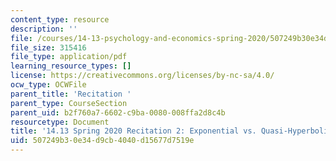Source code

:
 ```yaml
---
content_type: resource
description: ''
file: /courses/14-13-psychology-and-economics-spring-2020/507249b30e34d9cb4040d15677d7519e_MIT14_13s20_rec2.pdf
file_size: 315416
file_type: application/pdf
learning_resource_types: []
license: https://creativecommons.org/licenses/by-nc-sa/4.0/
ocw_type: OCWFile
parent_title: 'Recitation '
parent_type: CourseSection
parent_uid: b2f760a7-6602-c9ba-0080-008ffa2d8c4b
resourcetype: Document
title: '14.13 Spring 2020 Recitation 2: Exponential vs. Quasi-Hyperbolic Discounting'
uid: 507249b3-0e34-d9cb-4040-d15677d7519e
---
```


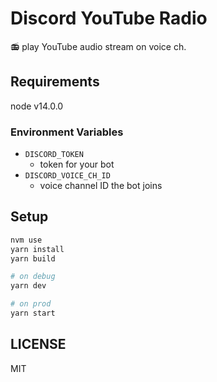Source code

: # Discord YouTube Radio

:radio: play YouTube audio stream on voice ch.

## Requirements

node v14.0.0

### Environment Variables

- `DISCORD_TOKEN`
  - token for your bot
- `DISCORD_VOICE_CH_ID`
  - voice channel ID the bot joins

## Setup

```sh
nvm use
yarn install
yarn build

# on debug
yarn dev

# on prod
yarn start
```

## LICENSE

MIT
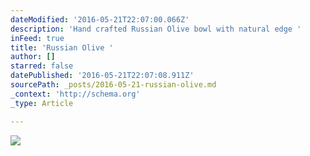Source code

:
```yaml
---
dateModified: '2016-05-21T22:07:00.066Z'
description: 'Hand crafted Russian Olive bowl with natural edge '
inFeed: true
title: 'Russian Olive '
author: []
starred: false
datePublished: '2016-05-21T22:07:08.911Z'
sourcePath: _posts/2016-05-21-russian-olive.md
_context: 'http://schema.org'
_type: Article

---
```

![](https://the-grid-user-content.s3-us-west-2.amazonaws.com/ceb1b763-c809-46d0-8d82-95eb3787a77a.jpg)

::::

Task to complete: Word for word, copy every line of the data, excluding any pictures.

Task solution:
Source code

:
 ```yaml
---
content_type: resource
description: ''
file: /courses/14-13-psychology-and-economics-spring-2020/507249b30e34d9cb4040d15677d7519e_MIT14_13s20_rec2.pdf
file_size: 315416
file_type: application/pdf
learning_resource_types: []
license: https://creativecommons.org/licenses/by-nc-sa/4.0/
ocw_type: OCWFile
parent_title: 'Recitation '
parent_type: CourseSection
parent_uid: b2f760a7-6602-c9ba-0080-008ffa2d8c4b
resourcetype: Document
title: '14.13 Spring 2020 Recitation 2: Exponential vs. Quasi-Hyperbolic Discounting'
uid: 507249b3-0e34-d9cb-4040-d15677d7519e
---
```


Source code

: # Discord YouTube Radio

:radio: play YouTube audio stream on voice ch.

## Requirements

node v14.0.0

### Environment Variables

- `DISCORD_TOKEN`
  - token for your bot
- `DISCORD_VOICE_CH_ID`
  - voice channel ID the bot joins

## Setup

```sh
nvm use
yarn install
yarn build

# on debug
yarn dev

# on prod
yarn start
```

## LICENSE

MIT
Source code

:
```yaml
---
dateModified: '2016-05-21T22:07:00.066Z'
description: 'Hand crafted Russian Olive bowl with natural edge '
inFeed: true
title: 'Russian Olive '
author: []
starred: false
datePublished: '2016-05-21T22:07:08.911Z'
sourcePath: _posts/2016-05-21-russian-olive.md
_context: 'http://schema.org'
_type: Article

---
```

![](https://the-grid-user-content.s3-us-west-2.amazonaws.com/ceb1b763-c809-46d0-8d82-95eb3787a77a.jpg)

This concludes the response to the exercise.